1. Fire up your local copy of FTL: The Game, and right there on the Main Menu is a selection called Multiplayer. Click on that to open up your server browser, which uses Steamworks (yay?) to find other players who are looking to Skirmish.
2. Find a game, or create your own by specifying tons of different options that you and your soon-to-be adversary can tweak through. There's always a risk of having people futz exhaustively about the different settings possible (No, I don't want you to set the # of scrap gotten per minute above 60, dammit! Don't turn on random events or I'll quit! Etc.), so perhaps a "Random" setting would help ease the pain.
3. Start it up! You and your opponent get to select the ship you want to start out with (either each picks their own, or there's consensus that the hull type should be the same between the two). I'm not sure what Subset Games plans to do with different ships beyond the interior having a different shape.
4. At this stage, both players are given an equal amount of scrap to use for upgrading their ship. All players start out with the basic systems and powerless-subsystems at level 1, what they choose to upgrade is up to them! Players will also pick out crew members, possibly assigning experience points to them or giving them perks. Who knows what Subset Games'll settle with.
5. All good? Let the games begin! Your objective is to destroy the enemy ship by any means necessary while preventing your enemy from doing the same to yours! You can take out the enemy ship by reducing its hull to zero, killing off all the enemy crew members, or perhaps some other tertiary objective (kill the enemy VIP / captain, or something along those lines).
6. Every minute or some other pre-defined time limit, you receive 60 scrap units to spend on upgrades. You can spend your scrap on upgrades at any time. You can also spend scrap to hire new crewmembers, though this shouldn't be a cheap option (losing a crewmember should be a significant blow, but not be a completely unrecoverable loss).
7. Pausing the game is a pretty important part of FTL, to get your bearings straight and issue commands when you're overwhelmed or need to time something closely. In a multiplayer context, it can be difficult to figure out how best to handle this issue. I'd propose the following schemes:
- Chess Clock: Every minute of non-paused gameplay, you get 15 seconds of pause time to use up for whatever purposes.
- Time-outs: Every minute gets you three extra time-outs. You can use a time-out to pause the game for 5 seconds, but when a time-out is used, it is completely used up (can't use half a time-out, for example)
- Unlimited Pauses: Best used in games with friends or learning the subtleties of FTL. I'd personally prefer to play FTL this way, since I value twitch-APM gameplay less so than strategic play. This scheme wouldn't work very well in random pick-up gameplay since it would encourage griefing!
8. Random events could be an option that crops up during a skirmish. These events, which could affect both players or just one or the other, could work out as if a player visited a node in the single-player FTL game; they're presented with a scenario and given options for how to handle it.

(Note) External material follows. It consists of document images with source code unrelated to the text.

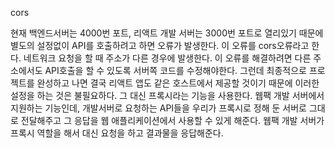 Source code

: cors

현재 백엔드서버는 4000번 포트, 리액트 개발 서버는 3000번 포트로 열리있기 때문에 별도의 설정없이 API를 호출하려고 하면 오류가 발생한다. 이 오류를 cors오류라고 한다. 네트워크 요청을 할 때 주소가 다른 경우에 발생한다. 이 오류를 해결하려면 다른 주소에서도 API호출을 할 수 있도록 서버쪽 코드를 수정해야한다. 그런데 최종적으로 프로젝트를 완성하고 나면 결국 리액트 앱도 같은 호스트에서 제공할 것이기 때문에 이러한 설정을 하는 것은 불필요하다. 그 대신 프록시라는 기능을 사용한다. 웹팩 개발 서버에서 지원하는 기능인데, 개발서버로 요청하는 API들을 우리가 프록시로 정해 둔 서버로 그대로 전달해주고 그 응답을 웹 애플리케이션에서 사용할 수 있게 해준다. 웹팩 개발 서버가 프록시 역할을 해서 대신 요청을 하고 결과물을 응답해준다.

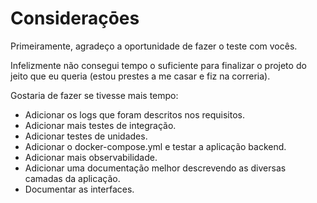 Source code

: # Consideraçōes

Primeiramente, agradeço a oportunidade de fazer o teste com vocês.

Infelizmente não consegui tempo o suficiente para finalizar o projeto do jeito que eu queria (estou prestes a me casar e fiz na correria).

Gostaria de fazer se tivesse mais tempo:

- Adicionar os logs que foram descritos nos requisitos.
- Adicionar mais testes de integração.
- Adicionar testes de unidades.
- Adicionar o docker-compose.yml e testar a aplicação backend.
- Adicionar mais observabilidade.
- Adicionar uma documentação melhor descrevendo as diversas camadas da aplicação.
- Documentar as interfaces.
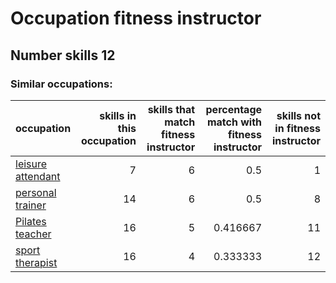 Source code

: # Occupation fitness instructor
## Number skills 12
### Similar occupations:
| occupation                                |   skills in this occupation |   skills that match fitness instructor |   percentage match with fitness instructor |   skills not in fitness instructor |
|:------------------------------------------|----------------------------:|---------------------------------------:|-------------------------------------------:|-----------------------------------:|
| [leisure attendant](leisure_attendant.md) |                           7 |                                      6 |                                   0.5      |                                  1 |
| [personal trainer](personal_trainer.md)   |                          14 |                                      6 |                                   0.5      |                                  8 |
| [Pilates teacher](Pilates_teacher.md)     |                          16 |                                      5 |                                   0.416667 |                                 11 |
| [sport therapist](sport_therapist.md)     |                          16 |                                      4 |                                   0.333333 |                                 12 |

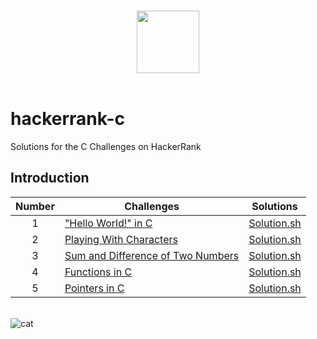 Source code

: <p align="center">  
	<br>
	<a href="https://www.hackerrank.com/Thomas_George_T">
        <img height=100 src="https://hrcdn.net/community-frontend/assets/brand/logo-new-white-green-a5cb16e0ae.svg"> 
    	</a>
	<br>
	<br>
</p>

# hackerrank-c

Solutions for the C Challenges on HackerRank

## Introduction

| Number | Challenges                                                                                       |                                   Solutions                                    |
| :----: | ------------------------------------------------------------------------------------------------ | :----------------------------------------------------------------------------: |
|   1    | ["Hello World!" in C](https://www.hackerrank.com/challenges/hello-world-c/problem)               |          [Solution.sh](Introduction/"Hello%20World!"%20in%20C/main.c)          |
|   2    | [Playing With Characters](https://www.hackerrank.com/challenges/playing-with-characters/problem) |         [Solution.sh](Introduction/Playing%20With%20Characters/main.c)         |
|   3    | [Sum and Difference of Two Numbers](https://www.hackerrank.com/challenges/sum-numbers-c/problem) | [Solution.sh](Introduction/Sum%20and%20Difference%20of%20Two%20Numbers/main.c) |
|   4    | [Functions in C](https://www.hackerrank.com/challenges/functions-in-c/problem)                   |             [Solution.sh](Introduction/Functions%20in%20C/main.c)              |
|   5    | [Pointers in C](https://www.hackerrank.com/challenges/pointer-in-c/problem)                      |              [Solution.sh](Introduction/Pointers%20in%20C/main.c)              |

<br>![cat](https://github-production-user-asset-6210df.s3.amazonaws.com/62666332/253642655-0438a9e1-d47d-4570-873c-5ddd59f46e9e.svg)</br>

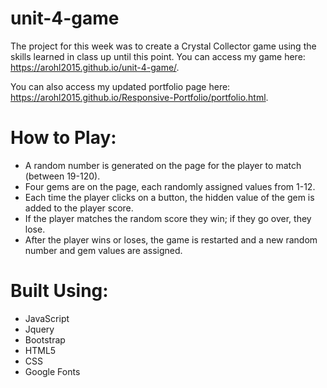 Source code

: # unit-4-game

The project for this week was to create a Crystal Collector game using the skills learned in class up until this point. You can access my game here: https://arohl2015.github.io/unit-4-game/. 

You can also access my updated portfolio page here: https://arohl2015.github.io/Responsive-Portfolio/portfolio.html.

# How to Play:

* A random number is generated on the page for the player to match (between 19-120).
* Four gems are on the page, each randomly assigned values from 1-12.
* Each time the player clicks on a button, the hidden value of the gem is added to the player score.
* If the player matches the random score they win; if they go over, they lose.
* After the player wins or loses, the game is restarted and a new random number and gem values are assigned.

# Built Using:
* JavaScript
* Jquery
* Bootstrap
* HTML5
* CSS
* Google Fonts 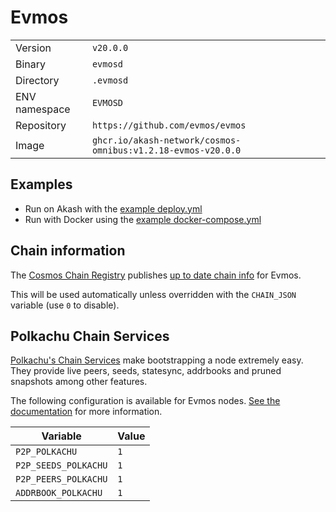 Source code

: # Evmos

| | |
|---|---|
|Version|`v20.0.0`|
|Binary|`evmosd`|
|Directory|`.evmosd`|
|ENV namespace|`EVMOSD`|
|Repository|`https://github.com/evmos/evmos`|
|Image|`ghcr.io/akash-network/cosmos-omnibus:v1.2.18-evmos-v20.0.0`|

## Examples

- Run on Akash with the [example deploy.yml](./deploy.yml)
- Run with Docker using the [example docker-compose.yml](./docker-compose.yml)

## Chain information

The [Cosmos Chain Registry](https://github.com/cosmos/chain-registry) publishes [up to date chain info](https://raw.githubusercontent.com/cosmos/chain-registry/master/evmos/chain.json) for Evmos.

This will be used automatically unless overridden with the `CHAIN_JSON` variable (use `0` to disable).

## Polkachu Chain Services

[Polkachu's Chain Services](https://www.polkachu.com/networks/evmos) make bootstrapping a node extremely easy. They provide live peers, seeds, statesync, addrbooks and pruned snapshots among other features.

The following configuration is available for Evmos nodes. [See the documentation](../README.md#polkachu-services) for more information.

|Variable|Value|
|---|---|
|`P2P_POLKACHU`|`1`|
|`P2P_SEEDS_POLKACHU`|`1`|
|`P2P_PEERS_POLKACHU`|`1`|
|`ADDRBOOK_POLKACHU`|`1`|

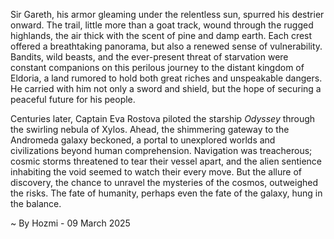 
Sir Gareth, his armor gleaming under the relentless sun, spurred his destrier onward.  The trail, little more than a goat track, wound through the rugged highlands, the air thick with the scent of pine and damp earth.  Each crest offered a breathtaking panorama, but also a renewed sense of vulnerability.  Bandits, wild beasts, and the ever-present threat of starvation were constant companions on this perilous journey to the distant kingdom of Eldoria, a land rumored to hold both great riches and unspeakable dangers.  He carried with him not only a sword and shield, but the hope of securing a peaceful future for his people.

Centuries later, Captain Eva Rostova piloted the starship *Odyssey* through the swirling nebula of Xylos.  Ahead, the shimmering gateway to the Andromeda galaxy beckoned, a portal to unexplored worlds and civilizations beyond human comprehension.  Navigation was treacherous; cosmic storms threatened to tear their vessel apart, and the alien sentience inhabiting the void seemed to watch their every move.  But the allure of discovery, the chance to unravel the mysteries of the cosmos, outweighed the risks.  The fate of humanity, perhaps even the fate of the galaxy, hung in the balance.

~ By Hozmi - 09 March 2025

How they pick'll could alter their current battle in interesting ways. A random event might also include a visit from a shop vendor, who both players can trade with. Another idea is that the rebel ships catch up to both players and launch a drone to attack each player.
9. For those who don't enjoy chance playing a huge factor in their multiplayer games (how the heck did the guy with just a 10% chance to evade consecutively dodged 20 of my last missiles?), we could come up with an alternative to the benefits provided by Engines. Perhaps an increase in engine power reduces the loading time of enemy weapons (harder to lock on), or it could be used as a tertiary objective where the first player to build up a very long-time charging FTL drive (to reach Alpha Centauri, or something) wins the Skirmish.
Multiplayer in FTL would be fun! What do you guys think?